To create a YOLO model, I needed to make a dataset of annotated images. I wrote a script that randomly downloads random match videos using the TBA API and YT-DLP, then I uploaded those frames to Roboflow, where I annotated ~200 images. After that, I trained a YOLO v8 model on a Google Colab notebook and downloaded the weights to my computer.

Next, I began to work on the tracking part. After detecting all the robots on screen, I would project those points to a top-down map of the field so that all the robot positions would be on the same coordinate space. I marked four points on each camera feed so that I could use a perspective transform to move the points from the camera perspective to the top-down field.
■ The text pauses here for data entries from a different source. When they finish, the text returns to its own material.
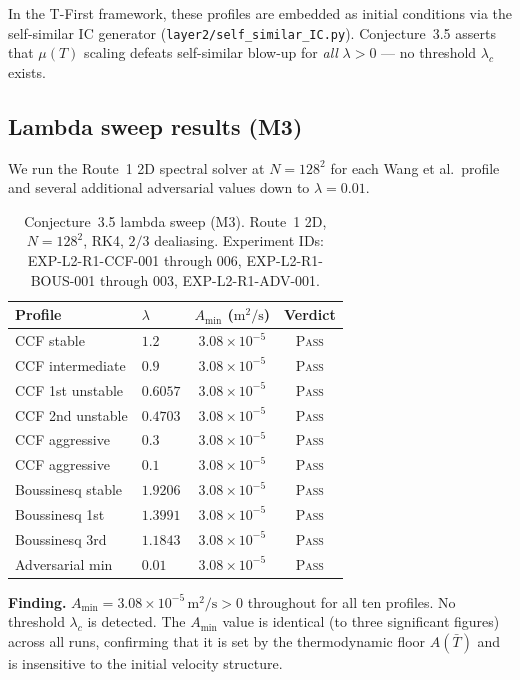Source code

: \documentclass[12pt]{article}
\newcommand{\Amin}{A_{\min}}
\begin{document}
In the T-First framework, these profiles are embedded as initial conditions via the
self-similar IC generator (\texttt{layer2/self\_similar\_IC.py}).  Conjecture~3.5
asserts that $\mu(T)$ scaling defeats self-similar blow-up for \emph{all}
$\lambda > 0$ --- no threshold $\lambda_c$ exists.

\subsection{Lambda sweep results (M3)}
\label{ssec:lambda-sweep}

We run the Route~1 2D spectral solver at $N = 128^2$ for each Wang et al.\ profile
and several additional adversarial values down to $\lambda = 0.01$.

\begin{table}[ht]
  \centering
  \caption{Conjecture~3.5 lambda sweep (M3). Route~1 2D, $N=128^2$, RK4, $2/3$
    dealiasing. Experiment IDs: EXP-L2-R1-CCF-001 through 006, EXP-L2-R1-BOUS-001
    through 003, EXP-L2-R1-ADV-001.}
  \label{tab:lambda-sweep}
  \begin{tabular}{llcc}
    \toprule
    Profile & $\lambda$ & $A_{\min}$ ($\mathrm{m}^2/\mathrm{s}$) & Verdict \\
    \midrule
    CCF stable        & $1.2$   & $3.08\times10^{-5}$ & \textsc{Pass} \\
    CCF intermediate  & $0.9$   & $3.08\times10^{-5}$ & \textsc{Pass} \\
    CCF 1st unstable  & $0.6057$& $3.08\times10^{-5}$ & \textsc{Pass} \\
    CCF 2nd unstable  & $0.4703$& $3.08\times10^{-5}$ & \textsc{Pass} \\
    CCF aggressive    & $0.3$   & $3.08\times10^{-5}$ & \textsc{Pass} \\
    CCF aggressive    & $0.1$   & $3.08\times10^{-5}$ & \textsc{Pass} \\
    Boussinesq stable & $1.9206$& $3.08\times10^{-5}$ & \textsc{Pass} \\
    Boussinesq 1st    & $1.3991$& $3.08\times10^{-5}$ & \textsc{Pass} \\
    Boussinesq 3rd    & $1.1843$& $3.08\times10^{-5}$ & \textsc{Pass} \\
    Adversarial min   & $0.01$  & $3.08\times10^{-5}$ & \textsc{Pass} \\
    \bottomrule
  \end{tabular}
\end{table}

\textbf{Finding.} $\Amin = 3.08\times10^{-5}\,\mathrm{m}^2/\mathrm{s} > 0$
throughout for all ten profiles.  No threshold $\lambda_c$ is detected.  The
$\Amin$ value is identical (to three significant figures) across all runs,
confirming that it is set by the thermodynamic floor $A(\bar{T})$ and is
insensitive to the initial velocity structure.
\end{document}
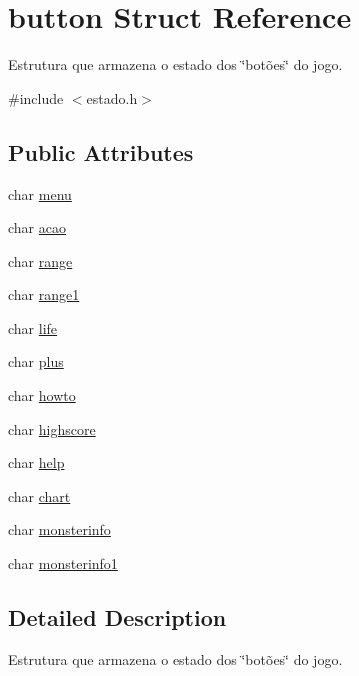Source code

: \hypertarget{structbutton}{}\section{button Struct Reference}
\label{structbutton}


Estrutura que armazena o estado dos \char`\"{}botões\char`\"{} do jogo.  




{\ttfamily \#include $<$estado.\+h$>$}

\subsection*{Public Attributes}
\begin{DoxyCompactItemize}
\item 
char \hyperlink{structbutton_a4d9741b925ef0f23771c335b4ff92dee}{menu}
\item 
char \hyperlink{structbutton_ad914404cfbc8f53485a9bbf08162c9d1}{acao}
\item 
char \hyperlink{structbutton_af31456c0c03cc93a833bf936cdaa481d}{range}
\item 
char \hyperlink{structbutton_adbb6f7957d173000fd70efff43357a6e}{range1}
\item 
char \hyperlink{structbutton_ab4e066179b4fbd5477093c096850c3a7}{life}
\item 
char \hyperlink{structbutton_a52e46dd860de1b0afac5e129bbf9558e}{plus}
\item 
char \hyperlink{structbutton_abe1ea44fec6f7b4c30066154cf65cc90}{howto}
\item 
char \hyperlink{structbutton_a8f6b8a8fe70bb20cf466c78ae9105f99}{highscore}
\item 
char \hyperlink{structbutton_a02ed4060db18a4379dfd33b390ec2b26}{help}
\item 
char \hyperlink{structbutton_a77b091561b8c671e3330fa42e7f5b1fb}{chart}
\item 
char \hyperlink{structbutton_a4a499a690e06dfcd252b5864bb38d7e1}{monsterinfo}
\item 
char \hyperlink{structbutton_aa94cb302b46e76753a1f647d77f686f0}{monsterinfo1}
\end{DoxyCompactItemize}


\subsection{Detailed Description}
Estrutura que armazena o estado dos \char`\"{}botões\char`\"{} do jogo. 

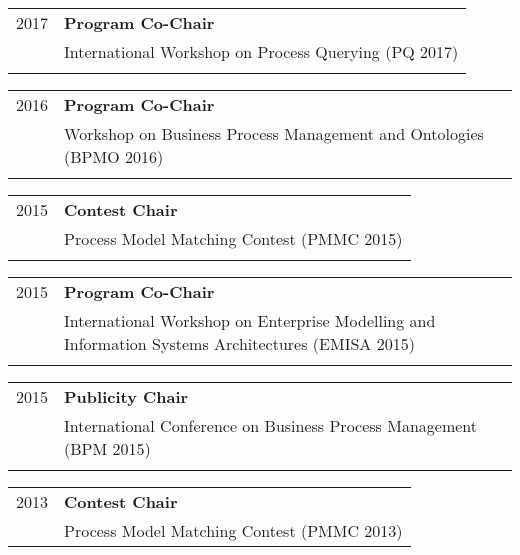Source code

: \begin{tabular}{P{3cm}P{12cm}}
2017	& \textbf{Program Co-Chair}  \\
			& International Workshop on Process Querying (PQ 2017) \\
& \\		
			\end{tabular}
\begin{tabular}{P{3cm}P{12cm}}
2016	& \textbf{Program Co-Chair} \\
			& Workshop on Business Process Management and Ontologies (BPMO 2016)\\
& \\		
			\end{tabular}
\begin{tabular}{P{3cm}P{12cm}}
2015	& \textbf{Contest Chair}  \\
			& Process Model Matching Contest (PMMC 2015) \\
& \\		
			\end{tabular}
\begin{tabular}{P{3cm}P{12cm}}
2015	& \textbf{Program Co-Chair} \\
			& International Workshop on Enterprise Modelling and Information Systems Architectures (EMISA 2015)  \\
& \\			
			\end{tabular}
\begin{tabular}{P{3cm}P{12cm}}
2015	& \textbf{Publicity Chair} \\
			& International Conference on Business Process Management (BPM 2015) \\
& \\		
			\end{tabular}
\begin{tabular}{P{3cm}P{12cm}}
2013	& \textbf{Contest Chair} \\
			& Process Model Matching Contest (PMMC 2013) \\
\end{tabular}

\vspace{0.5cm}
\vspace{0.3cm}

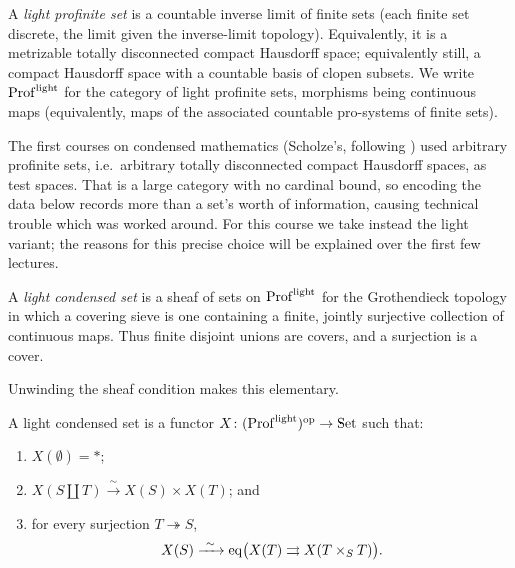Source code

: \begin{definition}
\label{def:1:light-profinite}
A \emph{light profinite set} is a countable inverse limit of finite sets (each
finite set discrete, the limit given the inverse-limit topology). Equivalently,
it is a metrizable totally disconnected compact Hausdorff space; equivalently
still, a compact Hausdorff space with a countable basis of clopen subsets. We
write $\LightProf$ for the category of light profinite sets, morphisms being
continuous maps (equivalently, maps of the associated countable pro-systems of
finite sets).
\end{definition}

\begin{remark}
\label{rmk:1:why-light}
The first courses on condensed mathematics (Scholze's, following
\cite{scholze2019condensed}) used arbitrary profinite sets, i.e.\ arbitrary
totally disconnected compact Hausdorff spaces, as test spaces. That is a large
category with no cardinal bound, so encoding the data below records more than a
set's worth of information, causing technical trouble which was worked around.
For this course we take instead the light variant; the reasons for this precise
choice will be explained over the first few lectures.
\end{remark}

\begin{definition}
\label{def:1:light-condensed}
A \emph{light condensed set} is a sheaf of sets on $\LightProf$ for the
Grothendieck topology in which a covering sieve is one containing a finite,
jointly surjective collection of continuous maps. Thus finite disjoint unions are
covers, and a surjection is a cover.
\end{definition}

Unwinding the sheaf condition makes this elementary.

\begin{definition}
\label{def:1:light-condensed-explicit}
A light condensed set is a functor $X\colon (\LightProf)^{\mathrm{op}}\to\mathrm{Set}$
such that:
\begin{enumerate}
\item $X(\emptyset)=\ast$;
\item $X(S\amalg T)\xrightarrow{\ \sim\ } X(S)\times X(T)$; and
\item for every surjection $T\twoheadrightarrow S$,
\begin{equation*}
X(S)\xrightarrow{\ \sim\ }\eq\bigl(X(T)\rightrightarrows X(T\times_S T)\bigr).
\end{equation*}
\end{enumerate}
\end{definition}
Then, I wrote a set of rules in order to decide on the actual positions of robots by looking for clusters of points. I wrote a set of rules that grouped pairs of detections from the side-view camera and full-field camera, and also accounted for edge cases like double detections. This outputted list of fairly-accurate robot detections.

In order to make detections into tracks, I ran looped through each frame of the video and assigned the new detections to be part of the tracks of detections from the past frame that were the closest.

However, there were some moments where the robots were completely obstructed from all cameras. So instead of trying to get the full tracks of each robot throughout the entire match, I just made small fragments of paths. If a tracklet didn’t detect a robot for several frames, it would be terminated. Afterwards, I went through again and stitched together the tracklets. Once a tracklet ended it would look for the next tracklet that popped up closely. This let me get tracks of all six robots throughout an entire match.

This worked quite well for some matches, but struggled with matches where there were frequent false positive detections or the robots were obstructed for long periods of time. In those matches, it would lose the robot and be unable to recover. I set out to make a few improvements:

First, I improved the reliability of tracking the robots between frames by implementing a Kalman filter with a Hungarian matching algorithm (instead of greedy closest-pair matching).

Also, I made improvements to how tracklets were being stitched together. In the current system, some tracks sometimes got lost chasing the small false positives and discarding the long, real tracks. To improve this, I made the objective to minimize a loss function, where big jumps in robot position or not using long tracklets would be penalized. Then, I ran a solver to determine the best assignment of tracklets to full-match tracks of robots. Finally, I added some smoothing over the missing frames and got results like this.

I wanted to make this more polished, so I made an interface with Tkinter that created a pipeline, so matches could be processed in a queue. I also experimented with reading bumper numbers with EasyOCR and determining when robots scored game elements by detecting score increments.